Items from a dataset
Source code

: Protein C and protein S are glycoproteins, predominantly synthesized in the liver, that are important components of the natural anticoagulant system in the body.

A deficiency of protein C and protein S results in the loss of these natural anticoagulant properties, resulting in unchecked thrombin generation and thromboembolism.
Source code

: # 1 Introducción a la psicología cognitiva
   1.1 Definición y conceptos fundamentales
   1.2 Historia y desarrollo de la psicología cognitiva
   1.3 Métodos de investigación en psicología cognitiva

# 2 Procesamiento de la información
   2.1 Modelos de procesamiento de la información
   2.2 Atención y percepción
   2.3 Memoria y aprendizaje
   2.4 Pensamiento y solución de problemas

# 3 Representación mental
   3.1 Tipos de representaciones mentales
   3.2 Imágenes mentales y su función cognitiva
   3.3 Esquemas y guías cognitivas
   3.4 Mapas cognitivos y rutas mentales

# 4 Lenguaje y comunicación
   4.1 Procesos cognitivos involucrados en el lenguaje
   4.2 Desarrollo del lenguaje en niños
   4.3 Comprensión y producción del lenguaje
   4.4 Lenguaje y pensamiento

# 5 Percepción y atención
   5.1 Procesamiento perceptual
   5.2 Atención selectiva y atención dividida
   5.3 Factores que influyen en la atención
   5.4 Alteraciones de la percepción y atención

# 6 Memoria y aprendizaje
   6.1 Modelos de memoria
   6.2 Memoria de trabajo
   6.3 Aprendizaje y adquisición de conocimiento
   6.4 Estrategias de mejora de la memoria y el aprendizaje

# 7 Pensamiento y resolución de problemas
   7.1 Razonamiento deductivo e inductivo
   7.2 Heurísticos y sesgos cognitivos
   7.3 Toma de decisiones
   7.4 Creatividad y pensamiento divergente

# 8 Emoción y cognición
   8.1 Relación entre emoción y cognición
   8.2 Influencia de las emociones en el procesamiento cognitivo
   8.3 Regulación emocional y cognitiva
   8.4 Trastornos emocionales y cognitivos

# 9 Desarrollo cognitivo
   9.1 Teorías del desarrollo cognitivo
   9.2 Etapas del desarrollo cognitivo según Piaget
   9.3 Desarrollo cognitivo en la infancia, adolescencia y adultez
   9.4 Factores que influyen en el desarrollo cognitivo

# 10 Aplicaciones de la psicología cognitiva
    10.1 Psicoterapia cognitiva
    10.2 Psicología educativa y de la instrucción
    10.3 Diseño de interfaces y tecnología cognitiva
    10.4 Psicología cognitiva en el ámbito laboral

Task objective
Write out an exact copy of every record shown above.

Reply to the task
Source code

: Protein C and protein S are glycoproteins, predominantly synthesized in the liver, that are important components of the natural anticoagulant system in the body.

A deficiency of protein C and protein S results in the loss of these natural anticoagulant properties, resulting in unchecked thrombin generation and thromboembolism.
Source code

: # 1 Introducción a la psicología cognitiva
   1.1 Definición y conceptos fundamentales
   1.2 Historia y desarrollo de la psicología cognitiva
   1.3 Métodos de investigación en psicología cognitiva

# 2 Procesamiento de la información
   2.1 Modelos de procesamiento de la información
   2.2 Atención y percepción
   2.3 Memoria y aprendizaje
   2.4 Pensamiento y solución de problemas

# 3 Representación mental
   3.1 Tipos de representaciones mentales
   3.2 Imágenes mentales y su función cognitiva
   3.3 Esquemas y guías cognitivas
   3.4 Mapas cognitivos y rutas mentales

# 4 Lenguaje y comunicación
   4.1 Procesos cognitivos involucrados en el lenguaje
   4.2 Desarrollo del lenguaje en niños
   4.3 Comprensión y producción del lenguaje
   4.4 Lenguaje y pensamiento

# 5 Percepción y atención
   5.1 Procesamiento perceptual
   5.2 Atención selectiva y atención dividida
   5.3 Factores que influyen en la atención
   5.4 Alteraciones de la percepción y atención

# 6 Memoria y aprendizaje
   6.1 Modelos de memoria
   6.2 Memoria de trabajo
   6.3 Aprendizaje y adquisición de conocimiento
   6.4 Estrategias de mejora de la memoria y el aprendizaje

# 7 Pensamiento y resolución de problemas
   7.1 Razonamiento deductivo e inductivo
   7.2 Heurísticos y sesgos cognitivos
   7.3 Toma de decisiones
   7.4 Creatividad y pensamiento divergente

# 8 Emoción y cognición
   8.1 Relación entre emoción y cognición
   8.2 Influencia de las emociones en el procesamiento cognitivo
   8.3 Regulación emocional y cognitiva
   8.4 Trastornos emocionales y cognitivos

# 9 Desarrollo cognitivo
   9.1 Teorías del desarrollo cognitivo
   9.2 Etapas del desarrollo cognitivo según Piaget
   9.3 Desarrollo cognitivo en la infancia, adolescencia y adultez
   9.4 Factores que influyen en el desarrollo cognitivo

# 10 Aplicaciones de la psicología cognitiva
    10.1 Psicoterapia cognitiva
    10.2 Psicología educativa y de la instrucción
    10.3 Diseño de interfaces y tecnología cognitiva
    10.4 Psicología cognitiva en el ámbito laboral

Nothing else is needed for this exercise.